Work required >> Copy all the entries below exactly, but not the pictures.

Collected data:
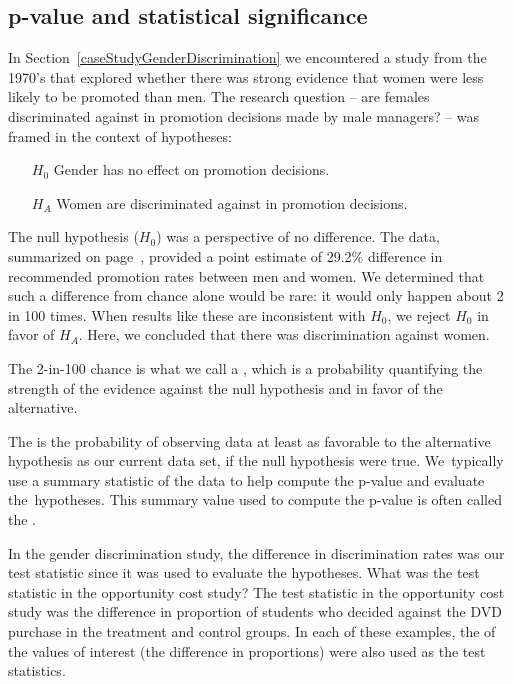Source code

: \subsection{p-value and statistical significance} %

In Section~\ref{caseStudyGenderDiscrimination} we encountered a study from the 1970's that explored whether there was strong evidence that women were less likely to be promoted than men. The research question -- are females discriminated against in promotion decisions made by male managers? -- was framed in the context of hypotheses:
\begin{itemize}
\setlength{\itemsep}{0mm}
\item[$H_0$] Gender has no effect on promotion decisions.
\item[$H_A$] Women are discriminated against in promotion decisions.
\end{itemize}
The null hypothesis ($H_0$) was a perspective of no difference. The data, summarized on page~\pageref{discriminationResults}, provided a point estimate of 29.2\% difference in recommended promotion rates between men and women. We determined that such a difference from chance alone would be rare: it would only happen about 2 in 100 times. When results like these are inconsistent with $H_0$, we reject $H_0$ in favor of $H_A$. Here, we concluded that there was discrimination against women.

The 2-in-100 chance is what we call a , which is a probability quantifying the strength of the evidence against the null hypothesis and in favor of the alternative. %

\begin{termBox}{
The  is the probability of observing data at least as favorable to the alternative hypothesis as our current data set, if the null hypothesis were true. We~typically use a summary statistic of the data to help compute the p-value and evaluate the~hypotheses. This summary value used to compute the p-value is often called the .}
\end{termBox}

\begin{example}{In the gender discrimination study, the difference in discrimination rates was our test statistic since it was used to evaluate the hypotheses. What was the test statistic in the opportunity cost study?}
The test statistic in the opportunity cost study was the difference in proportion of students who decided against the DVD purchase in the treatment and control groups. In each of these examples, the  of the values of interest (the difference in proportions) were  also used as the test statistics.
\end{example}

Reply >>
Source code

: \subsection{p-value and statistical significance} %

In Section~\ref{caseStudyGenderDiscrimination} we encountered a study from the 1970's that explored whether there was strong evidence that women were less likely to be promoted than men. The research question -- are females discriminated against in promotion decisions made by male managers? -- was framed in the context of hypotheses:
\begin{itemize}
\setlength{\itemsep}{0mm}
\item[$H_0$] Gender has no effect on promotion decisions.
\item[$H_A$] Women are discriminated against in promotion decisions.
\end{itemize}
The null hypothesis ($H_0$) was a perspective of no difference. The data, summarized on page~\pageref{discriminationResults}, provided a point estimate of 29.2\% difference in recommended promotion rates between men and women. We determined that such a difference from chance alone would be rare: it would only happen about 2 in 100 times. When results like these are inconsistent with $H_0$, we reject $H_0$ in favor of $H_A$. Here, we concluded that there was discrimination against women.

The 2-in-100 chance is what we call a , which is a probability quantifying the strength of the evidence against the null hypothesis and in favor of the alternative. %

\begin{termBox}{
The  is the probability of observing data at least as favorable to the alternative hypothesis as our current data set, if the null hypothesis were true. We~typically use a summary statistic of the data to help compute the p-value and evaluate the~hypotheses. This summary value used to compute the p-value is often called the .}
\end{termBox}

\begin{example}{In the gender discrimination study, the difference in discrimination rates was our test statistic since it was used to evaluate the hypotheses. What was the test statistic in the opportunity cost study?}
The test statistic in the opportunity cost study was the difference in proportion of students who decided against the DVD purchase in the treatment and control groups. In each of these examples, the  of the values of interest (the difference in proportions) were  also used as the test statistics.
\end{example}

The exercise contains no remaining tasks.